§ What needs to be done: The required output is the line containing "本设计采用固溶-时效工艺对合金进行处理。" followed by each line through the end of the data below, repeated exactly and with nothing added.

§ Records provided:
▼▼▼

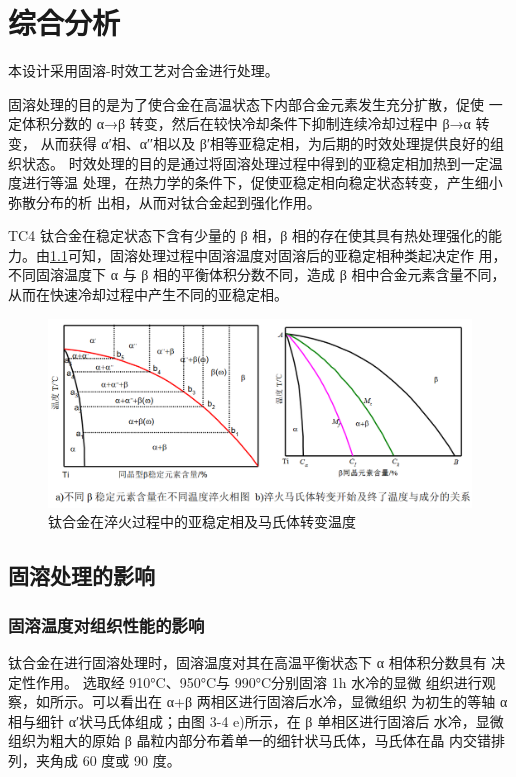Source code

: \chapter{综合分析}
本设计采用固溶-时效工艺对合金进行处理。

固溶处理的目的是为了使合金在高温状态下内部合金元素发生充分扩散，促使 一定体积分数的 α→β 转变，然后在较快冷却条件下抑制连续冷却过程中 β→α 转变， 从而获得 α′相、α′′相以及 β′相等亚稳定相，为后期的时效处理提供良好的组织状态。 时效处理的目的是通过将固溶处理过程中得到的亚稳定相加热到一定温度进行等温 处理，在热力学的条件下，促使亚稳定相向稳定状态转变，产生细小弥散分布的析 出相，从而对钛合金起到强化作用。

TC4 钛合金在稳定状态下含有少量的 β 相，β 相的存在使其具有热处理强化的能 力。由\ref{fig:tc4change}可知，固溶处理过程中固溶温度对固溶后的亚稳定相种类起决定作 用，不同固溶温度下 α 与 β 相的平衡体积分数不同，造成 β 相中合金元素含量不同， 从而在快速冷却过程中产生不同的亚稳定相。
\begin{figure}[h!]
	\centering
	\includegraphics[width=0.7\linewidth]{pic/tc4change}
	\caption{钛合金在淬火过程中的亚稳定相及马氏体转变温度}
	\label{fig:tc4change}
\end{figure}
\section{固溶处理的影响}
\subsection{固溶温度对组织性能的影响}
钛合金在进行固溶处理时，固溶温度对其在高温平衡状态下 α 相体积分数具有 决定性作用。
选取经 910°C、950°C与 990°C分别固溶 1h 水冷的显微 组织进行观察，如所示。可以看出在 α+β 两相区进行固溶后水冷，显微组织 为初生的等轴 α 相与细针 α′状马氏体组成；由图 3-4 e)所示，在 β 单相区进行固溶后 水冷，显微组织为粗大的原始 β 晶粒内部分布着单一的细针状马氏体，马氏体在晶 内交错排列，夹角成 60 度或 90 度。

▲▲▲

§ Your response:
本设计采用固溶-时效工艺对合金进行处理。

固溶处理的目的是为了使合金在高温状态下内部合金元素发生充分扩散，促使 一定体积分数的 α→β 转变，然后在较快冷却条件下抑制连续冷却过程中 β→α 转变， 从而获得 α′相、α′′相以及 β′相等亚稳定相，为后期的时效处理提供良好的组织状态。 时效处理的目的是通过将固溶处理过程中得到的亚稳定相加热到一定温度进行等温 处理，在热力学的条件下，促使亚稳定相向稳定状态转变，产生细小弥散分布的析 出相，从而对钛合金起到强化作用。

TC4 钛合金在稳定状态下含有少量的 β 相，β 相的存在使其具有热处理强化的能 力。由\ref{fig:tc4change}可知，固溶处理过程中固溶温度对固溶后的亚稳定相种类起决定作 用，不同固溶温度下 α 与 β 相的平衡体积分数不同，造成 β 相中合金元素含量不同， 从而在快速冷却过程中产生不同的亚稳定相。
\begin{figure}[h!]
	\centering
	\includegraphics[width=0.7\linewidth]{pic/tc4change}
	\caption{钛合金在淬火过程中的亚稳定相及马氏体转变温度}
	\label{fig:tc4change}
\end{figure}
\section{固溶处理的影响}
\subsection{固溶温度对组织性能的影响}
钛合金在进行固溶处理时，固溶温度对其在高温平衡状态下 α 相体积分数具有 决定性作用。
选取经 910°C、950°C与 990°C分别固溶 1h 水冷的显微 组织进行观察，如所示。可以看出在 α+β 两相区进行固溶后水冷，显微组织 为初生的等轴 α 相与细针 α′状马氏体组成；由图 3-4 e)所示，在 β 单相区进行固溶后 水冷，显微组织为粗大的原始 β 晶粒内部分布着单一的细针状马氏体，马氏体在晶 内交错排列，夹角成 60 度或 90 度。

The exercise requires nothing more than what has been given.